OpenWGA 7.0 - Query languages reference

General

Lucene is a library for executing fulltext queries that is embedded to OpenWGA. It is available for all WGA Content Store types to index and query all of the contained content documents and their data. You may use lucene as a site-internal search engine to perform fulltext queries for special terms. You can also use lucene like a database query language to do more specific queries on special items and metadata fields and have the results sorted the way you want.

As only query language in WGA it also allows queries on multiple WGA Content Stores at once.

The feature to query the lucene fulltext index must be enabled for individual content stores in administration. There you also have the ability to configure the way that lucene treats items and metadata fields in index, modifying importance, sorting capability and indexing type. If a lucene query does not return the results you want it to return, chances are that the behaviour of the lucene index can be adapted to your needs in administrative setup.

One general drawback of lucene is the fact that the index is updated asynchronously after each data change. Because of that the index may not include the latest data additions and modifications of the content store. If you need your query to return realtime results you should choose another query language like HQL.

Syntax

In the following document we want to demonstrate the most commonly used search syntaxes for lucene. For a more in-depth documentation you can use the official lucene dokumentation.
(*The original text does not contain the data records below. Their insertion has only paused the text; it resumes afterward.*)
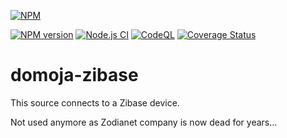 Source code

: [//]: # (badges START)
[![NPM](https://nodei.co/npm/domoja.png?downloads=true&downloadRank=true&stars=true)](https://nodei.co/npm/domoja/)

[![NPM version](http://img.shields.io/npm/v/domoja.svg)](https://www.npmjs.org/package/domoja) [![Node.js CI](https://github.com/bchabrier/domoja/actions/workflows/node.js.yml/badge.svg)](https://github.com/bchabrier/domoja/actions/workflows/node.js.yml) [![CodeQL](https://github.com/bchabrier/domoja/actions/workflows/codeql-analysis.yml/badge.svg)](https://github.com/bchabrier/domoja/actions/workflows/codeql-analysis.yml) [![Coverage Status](https://coveralls.io/repos/github/bchabrier/domoja/badge.svg?branch=master)](https://coveralls.io/github/bchabrier/domoja?branch=master)

[//]: # (badges END)


[//]: # (moduleName START)
domoja-zibase
=============
[//]: # (moduleName END)


[//]: # (sourceDoc START)
This source connects to a Zibase device.

Not used anymore as Zodianet company is now dead for years...

[//]: # (sourceDoc END)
A lucene query consists of a number of singular search clauses. A search clause may be some simple term or a specific search for terms in a field. Individual clauses are divided by space characters. Therefor the following query consists of two clauses:

<tml:query type="lucene">
    Content Management
</tml:query>

It searches for documents that have both words "Content" and "Management" somewhere in their item data, or in textual metadata fields like title and description.
A clause that searches a term in a specific field contains fieldname and term divided by a colon:

<feldname>:<Suchausdruck>

The field names are interpreted as content items when they are lowercase, or as metadata fields when they are uppercase, for example:

body:WGA TITLE:Google

Searches a document whose item "body" contains the term "WGA" and whose metadata field "title" contains the term "Google". A list of valid metadata fieldnames is at the end of this document.

The default sort order of lucene results is by "relevance", i.e. those documents with the "best matches" are displayed first. What differs a "better match" from a "worse match" is dependent on the field that the terms are found in. For example a match in the title has a higher relevance than a match in any item. Also the configuration of the lucene index in adminstration can "boost" special items so that matches in them are regarded "better" than in other items. For an in-depth treatment of the mathematics behind revelance determination you can read the lucene documentation about Scoring.

In any way you can return a numerical representation of the individual relevance as metadata field "searchscore" on each result document, which will return a fraction value between 1 and 0.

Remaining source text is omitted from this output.